So often, we hear that a dog just bit someone “out of nowhere.” The truth is, dogs rarely bite with no warning.
Dogs primarily communicate using body language, so it’s important for humans to understand what they are trying to tell us. Learning our dogs’ special ways of communication can reduce their anxiety and prevent potentially dangerous situations from happening. There are several warning signs to look for to help tell if your dog is stressed.
Growling is an obvious way to tell if your dog is uncomfortable. It could mean that someone is in their space, they feel threatened, or that something hurts. It’s not usually meant to be aggressive but it is rather often a warning that your dog feels uncomfortable.
Many people try to discourage their dog from growling. But if a dog gets in trouble for it, they may become more likely to skip future warnings and go straight to a bite. Don’t punish your pup for growling. Instead, respect their space or figure out a different way to get what you want from them. For example, if a dog is growling over food, give them space when they eat in peace. If they are growling over a bone and you need to put the bone away, trade them for a smaller treat so you can take the bone away safely.
2. Whining or Barking
Many dogs cannot control their whining when they feel stressed, as it’s more of an automatic response. However, it is a clue for humans that something in the environment is causing anxiety. Barking is similar, in that pups can’t always control it, but they’re trying to tell you that they’re stressed about something. It may, however, depend on the context, as dogs may whine and bark for many other reasons.
3. Body Language
There are entire books written on dog body language and “calming signals,” a term developed by Norwegian dog trainer Turid Rugaas. Rugaas realized that dogs have more than 30 ways to avoid stressful situations and try to calm themselves. When pups exhibit these behaviors, they’re trying to diffuse the situation or tell you or another dog that they aren’t a threat.
Stress signs to look for include whale eye (when dogs reveal the whites of their eyes), tucked ears, tucked tail, raised hackles, lip-licking, yawning, and panting. Your dog might also avoid eye contact or look away. This is most commonly seen in a dog that seems “guilty.” However, the pup is actually reacting to your voice and body language and thinks something must be wrong.

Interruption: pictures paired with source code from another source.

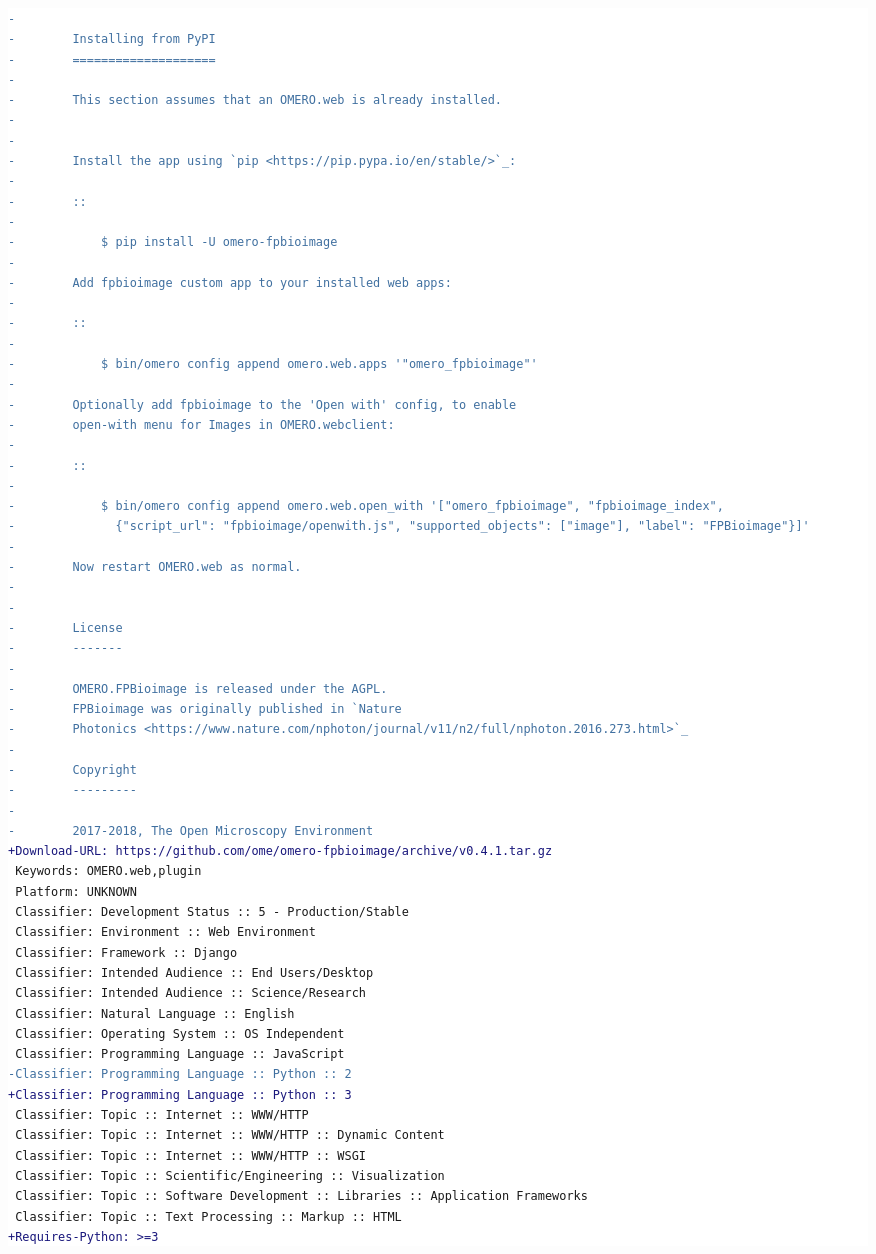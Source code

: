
 ```diff
-        
-        Installing from PyPI
-        ====================
-        
-        This section assumes that an OMERO.web is already installed.
-        
-        
-        Install the app using `pip <https://pip.pypa.io/en/stable/>`_:
-        
-        ::
-        
-            $ pip install -U omero-fpbioimage
-        
-        Add fpbioimage custom app to your installed web apps:
-        
-        ::
-        
-            $ bin/omero config append omero.web.apps '"omero_fpbioimage"'
-        
-        Optionally add fpbioimage to the 'Open with' config, to enable
-        open-with menu for Images in OMERO.webclient:
-        
-        ::
-        
-            $ bin/omero config append omero.web.open_with '["omero_fpbioimage", "fpbioimage_index",
-              {"script_url": "fpbioimage/openwith.js", "supported_objects": ["image"], "label": "FPBioimage"}]'
-        
-        Now restart OMERO.web as normal.
-        
-        
-        License
-        -------
-        
-        OMERO.FPBioimage is released under the AGPL. 
-        FPBioimage was originally published in `Nature
-        Photonics <https://www.nature.com/nphoton/journal/v11/n2/full/nphoton.2016.273.html>`_
-        
-        Copyright
-        ---------
-        
-        2017-2018, The Open Microscopy Environment
+Download-URL: https://github.com/ome/omero-fpbioimage/archive/v0.4.1.tar.gz
 Keywords: OMERO.web,plugin
 Platform: UNKNOWN
 Classifier: Development Status :: 5 - Production/Stable
 Classifier: Environment :: Web Environment
 Classifier: Framework :: Django
 Classifier: Intended Audience :: End Users/Desktop
 Classifier: Intended Audience :: Science/Research
 Classifier: Natural Language :: English
 Classifier: Operating System :: OS Independent
 Classifier: Programming Language :: JavaScript
-Classifier: Programming Language :: Python :: 2
+Classifier: Programming Language :: Python :: 3
 Classifier: Topic :: Internet :: WWW/HTTP
 Classifier: Topic :: Internet :: WWW/HTTP :: Dynamic Content
 Classifier: Topic :: Internet :: WWW/HTTP :: WSGI
 Classifier: Topic :: Scientific/Engineering :: Visualization
 Classifier: Topic :: Software Development :: Libraries :: Application Frameworks
 Classifier: Topic :: Text Processing :: Markup :: HTML
+Requires-Python: >=3
```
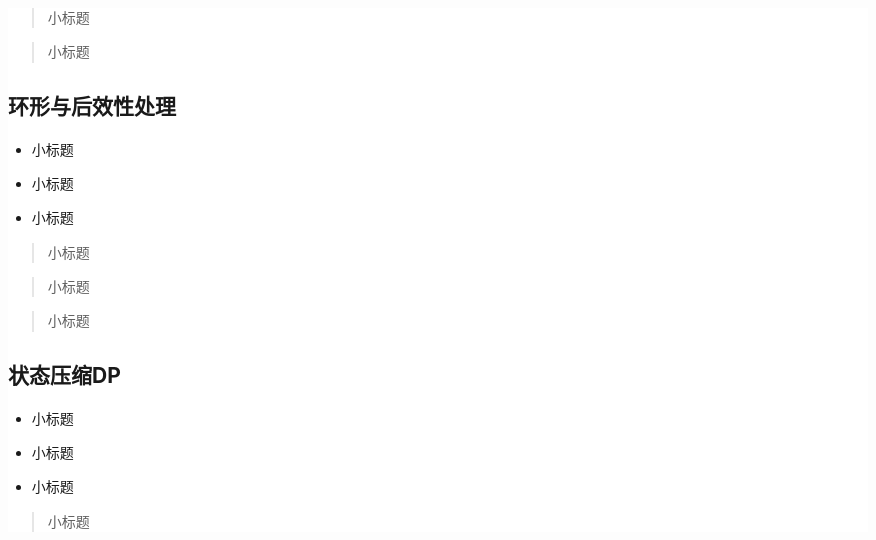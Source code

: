 

> 小标题

```

```



> 小标题

```

```



## 环形与后效性处理

- 小标题

- 小标题

- 小标题

  

> 小标题

```

```



> 小标题

```

```



> 小标题

```

```


## 状态压缩DP

- 小标题

- 小标题

- 小标题

  

> 小标题

```

```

Don’t rely solely on body language. Also, some dogs raise their hackles when they are overstimulated or excited, not necessarily when they are stressed or anxious.

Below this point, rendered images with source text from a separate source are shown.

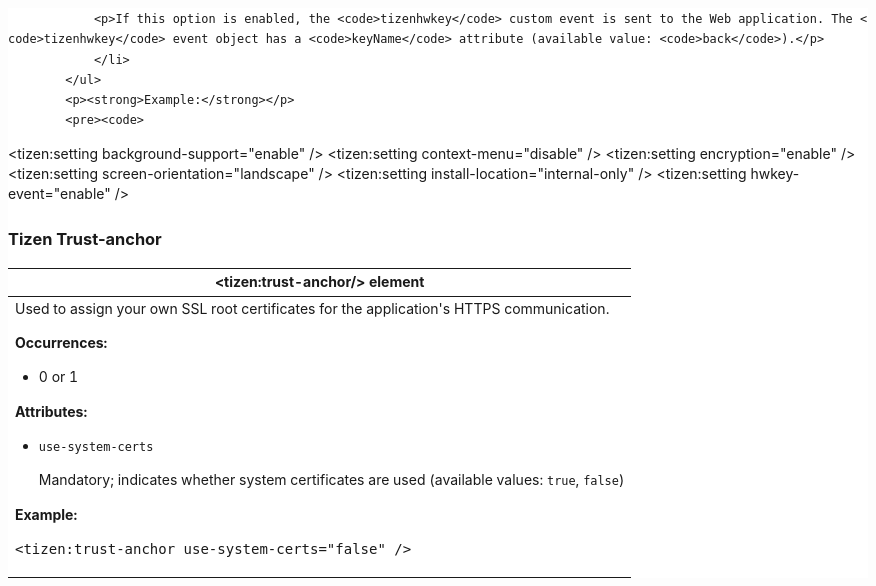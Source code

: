 				<p>If this option is enabled, the <code>tizenhwkey</code> custom event is sent to the Web application. The <code>tizenhwkey</code> event object has a <code>keyName</code> attribute (available value: <code>back</code>).</p>
				</li>
			</ul>
			<p><strong>Example:</strong></p>
			<pre><code>
&lt;tizen:setting background-support="enable" /&gt;
&lt;tizen:setting context-menu="disable" /&gt;
&lt;tizen:setting encryption="enable" /&gt;
&lt;tizen:setting screen-orientation="landscape" /&gt;
&lt;tizen:setting install-location="internal-only" /&gt;
&lt;tizen:setting hwkey-event="enable" /&gt;
            </code></pre>
			</td>
		</tr>
	</tbody>
</table>

<a name="ww_trust-anchor"></a>
### Tizen Trust-anchor

<table>
	<thead>
		<tr>
			<th>&lt;tizen:trust-anchor/&gt; element</th>
		</tr>
		</thead>
		<tbody>
		<tr>
			<td>Used to assign your own SSL root certificates for the application's HTTPS communication.
			<p><strong>Occurrences:</strong></p>
			<ul>
				<li>0 or 1</li>
			</ul>
			<p><strong>Attributes:</strong></p>
			<ul>
				<li><code>use-system-certs</code>
				<p>Mandatory; indicates whether system certificates are used (available values: <code>true</code>, <code>false</code>)</p>
				</li>
			</ul>
			<p><strong>Example:</strong></p>
			<pre class="prettyprint">
&lt;tizen:trust-anchor use-system-certs="false" /&gt;
</pre>
			</td>
		</tr>
	</tbody>
</table>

When your dog freezes or gets stiff, they are often stressed about something they see. In a training context, this can sometimes be seen as “submission,” but modern dog training practices tell us that the dog is actually shutting down. This can be very dangerous for both you and your pup. It’s a warning sign that the dog is so stressed that they can’t handle the situation, and the next step may be a bite.
When canines are pacing back and forth, it’s a sign they can’t settle down because something is stressing them. If this happens during mealtimes or for short periods, it might not be a big deal. But, noticing when your dog engages in this behavior can give you clues as to what is triggering their anxiety.
In older dogs, pacing may be a sign of dementia. If you start to notice this in your senior pet, talk to your veterinarian right away.
Note: With all of these signs, it all still depends on the individual dog and the context of the situation. For example, some dogs growl or “talk” while playing. It could mean they are getting overexcited and need a break, but it could also just be the way they play. Getting to know when your dog is stressed is key. You should always talk to a professional dog trainer if you have any concerns. Or, consider a trip to your veterinarian if your dog’s behavior changes suddenly.
How To Calm A Stressed Dog Down
Dog owners should also reflect on their own behavior to see how they might be contributing to the stress. Some ways owners might make their dogs stressed include not giving clear commands, staring directly at them, or punishing them unnecessarily.
The best way to calm your dog down is to identify what is stressing them, then eliminate the trigger. Alternatively, work with a professional trainer or your veterinarian to reduce their response to the trigger.
Sometimes it’s as easy as blocking off an area where your dog can eat while no one bothers them. Or, teaching children how to respect your dog appropriately. If you know your dog gets stressed out about specific events, like a car ride or fireworks on the Fourth of July, there are some specific ways to ease that anxiety.
The bottom line? Start paying attention to your dog’s body language and you’ll be able to read their stress signals and reduce their anxiety in no time.